(Saved entries)
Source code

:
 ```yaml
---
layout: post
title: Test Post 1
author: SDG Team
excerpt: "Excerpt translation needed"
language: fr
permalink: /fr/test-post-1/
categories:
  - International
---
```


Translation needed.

...

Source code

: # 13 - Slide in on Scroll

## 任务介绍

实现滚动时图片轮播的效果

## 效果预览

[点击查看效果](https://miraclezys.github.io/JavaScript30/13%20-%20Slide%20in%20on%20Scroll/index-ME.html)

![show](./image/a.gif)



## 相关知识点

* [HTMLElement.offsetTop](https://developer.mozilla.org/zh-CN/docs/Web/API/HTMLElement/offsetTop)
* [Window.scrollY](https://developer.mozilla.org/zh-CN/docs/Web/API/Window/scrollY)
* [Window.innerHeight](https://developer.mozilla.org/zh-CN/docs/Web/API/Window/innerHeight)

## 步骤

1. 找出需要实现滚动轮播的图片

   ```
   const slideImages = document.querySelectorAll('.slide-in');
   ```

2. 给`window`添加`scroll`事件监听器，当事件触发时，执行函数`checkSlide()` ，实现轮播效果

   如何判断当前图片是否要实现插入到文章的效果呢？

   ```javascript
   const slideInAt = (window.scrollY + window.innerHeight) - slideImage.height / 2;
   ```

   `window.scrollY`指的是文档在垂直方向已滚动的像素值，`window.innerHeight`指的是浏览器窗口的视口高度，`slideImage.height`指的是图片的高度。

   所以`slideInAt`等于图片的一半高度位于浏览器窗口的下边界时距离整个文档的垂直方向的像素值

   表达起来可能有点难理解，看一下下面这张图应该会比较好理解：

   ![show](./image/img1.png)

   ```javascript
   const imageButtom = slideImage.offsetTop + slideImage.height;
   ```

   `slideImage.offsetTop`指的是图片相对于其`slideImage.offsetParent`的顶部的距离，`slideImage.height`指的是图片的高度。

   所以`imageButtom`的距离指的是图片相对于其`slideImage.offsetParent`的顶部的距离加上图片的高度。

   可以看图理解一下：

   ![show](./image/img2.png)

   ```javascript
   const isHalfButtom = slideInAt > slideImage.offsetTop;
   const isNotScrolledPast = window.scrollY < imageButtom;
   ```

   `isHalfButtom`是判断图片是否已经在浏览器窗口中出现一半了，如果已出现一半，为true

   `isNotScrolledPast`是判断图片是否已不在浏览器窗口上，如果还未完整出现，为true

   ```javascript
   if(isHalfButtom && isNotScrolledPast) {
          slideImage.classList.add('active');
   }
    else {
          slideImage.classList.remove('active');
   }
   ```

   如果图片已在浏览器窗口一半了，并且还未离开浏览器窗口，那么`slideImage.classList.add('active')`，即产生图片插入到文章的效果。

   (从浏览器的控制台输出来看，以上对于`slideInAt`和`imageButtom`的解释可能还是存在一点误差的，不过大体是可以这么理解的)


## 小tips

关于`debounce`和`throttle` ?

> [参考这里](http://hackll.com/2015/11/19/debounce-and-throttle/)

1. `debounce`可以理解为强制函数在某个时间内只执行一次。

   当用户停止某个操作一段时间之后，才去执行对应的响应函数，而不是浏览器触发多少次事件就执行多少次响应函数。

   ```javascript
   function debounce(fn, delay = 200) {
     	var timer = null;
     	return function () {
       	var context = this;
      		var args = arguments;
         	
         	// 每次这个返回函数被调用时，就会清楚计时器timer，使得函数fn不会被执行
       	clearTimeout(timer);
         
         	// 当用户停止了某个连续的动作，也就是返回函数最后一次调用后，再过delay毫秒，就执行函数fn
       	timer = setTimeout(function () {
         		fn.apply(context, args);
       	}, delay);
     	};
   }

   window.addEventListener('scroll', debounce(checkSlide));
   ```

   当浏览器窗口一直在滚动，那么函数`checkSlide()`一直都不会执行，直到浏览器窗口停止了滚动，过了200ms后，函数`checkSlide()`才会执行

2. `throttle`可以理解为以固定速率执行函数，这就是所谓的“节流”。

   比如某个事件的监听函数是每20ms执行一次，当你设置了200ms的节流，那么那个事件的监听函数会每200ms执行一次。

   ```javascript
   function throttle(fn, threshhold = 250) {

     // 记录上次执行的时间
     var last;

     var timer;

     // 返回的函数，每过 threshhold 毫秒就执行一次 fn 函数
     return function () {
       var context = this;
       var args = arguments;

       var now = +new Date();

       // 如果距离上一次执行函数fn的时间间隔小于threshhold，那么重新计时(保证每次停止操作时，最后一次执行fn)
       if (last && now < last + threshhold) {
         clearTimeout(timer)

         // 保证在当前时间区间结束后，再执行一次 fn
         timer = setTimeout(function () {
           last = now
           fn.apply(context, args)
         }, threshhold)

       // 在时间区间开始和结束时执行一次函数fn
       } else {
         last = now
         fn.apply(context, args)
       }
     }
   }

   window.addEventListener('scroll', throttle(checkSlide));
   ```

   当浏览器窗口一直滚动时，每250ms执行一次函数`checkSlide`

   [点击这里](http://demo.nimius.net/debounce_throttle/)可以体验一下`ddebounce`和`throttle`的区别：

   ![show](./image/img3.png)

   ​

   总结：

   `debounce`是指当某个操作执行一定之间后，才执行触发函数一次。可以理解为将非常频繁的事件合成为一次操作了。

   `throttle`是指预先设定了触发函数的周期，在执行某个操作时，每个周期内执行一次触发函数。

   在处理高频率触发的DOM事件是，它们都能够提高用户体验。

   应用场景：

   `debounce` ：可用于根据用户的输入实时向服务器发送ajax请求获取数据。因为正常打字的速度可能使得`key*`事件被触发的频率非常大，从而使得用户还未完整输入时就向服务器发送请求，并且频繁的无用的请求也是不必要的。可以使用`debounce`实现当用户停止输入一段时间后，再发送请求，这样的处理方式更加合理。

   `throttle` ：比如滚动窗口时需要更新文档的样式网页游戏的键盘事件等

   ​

==

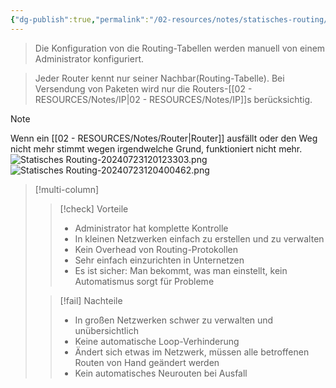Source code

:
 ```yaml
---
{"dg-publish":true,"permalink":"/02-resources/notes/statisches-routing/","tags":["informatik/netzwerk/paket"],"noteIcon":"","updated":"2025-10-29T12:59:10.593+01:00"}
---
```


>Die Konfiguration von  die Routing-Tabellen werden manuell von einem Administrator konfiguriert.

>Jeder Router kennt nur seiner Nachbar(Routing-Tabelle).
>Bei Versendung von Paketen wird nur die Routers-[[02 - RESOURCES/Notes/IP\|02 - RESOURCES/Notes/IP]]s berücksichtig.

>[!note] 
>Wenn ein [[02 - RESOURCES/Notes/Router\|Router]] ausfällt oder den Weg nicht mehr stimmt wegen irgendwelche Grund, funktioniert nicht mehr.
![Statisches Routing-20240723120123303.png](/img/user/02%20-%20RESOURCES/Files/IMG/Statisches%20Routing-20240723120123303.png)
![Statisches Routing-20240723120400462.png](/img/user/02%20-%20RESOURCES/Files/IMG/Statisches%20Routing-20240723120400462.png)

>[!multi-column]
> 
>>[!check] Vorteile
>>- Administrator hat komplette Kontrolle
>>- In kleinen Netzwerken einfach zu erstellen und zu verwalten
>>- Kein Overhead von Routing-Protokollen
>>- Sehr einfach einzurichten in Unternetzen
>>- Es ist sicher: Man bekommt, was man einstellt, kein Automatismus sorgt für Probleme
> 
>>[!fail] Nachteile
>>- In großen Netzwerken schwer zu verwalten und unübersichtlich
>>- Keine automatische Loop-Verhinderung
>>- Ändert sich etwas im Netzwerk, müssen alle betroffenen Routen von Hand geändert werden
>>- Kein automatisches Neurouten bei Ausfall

▶ Task
Repeat word for word the lines above that run from the line containing "einzurichten in Unternetzen" through the line containing "Neurouten bei Ausfall", both ends included, and nothing else.

▶ Result of this exercise
>>- Sehr einfach einzurichten in Unternetzen
>>- Es ist sicher: Man bekommt, was man einstellt, kein Automatismus sorgt für Probleme
> 
>>[!fail] Nachteile
>>- In großen Netzwerken schwer zu verwalten und unübersichtlich
>>- Keine automatische Loop-Verhinderung
>>- Ändert sich etwas im Netzwerk, müssen alle betroffenen Routen von Hand geändert werden
>>- Kein automatisches Neurouten bei Ausfall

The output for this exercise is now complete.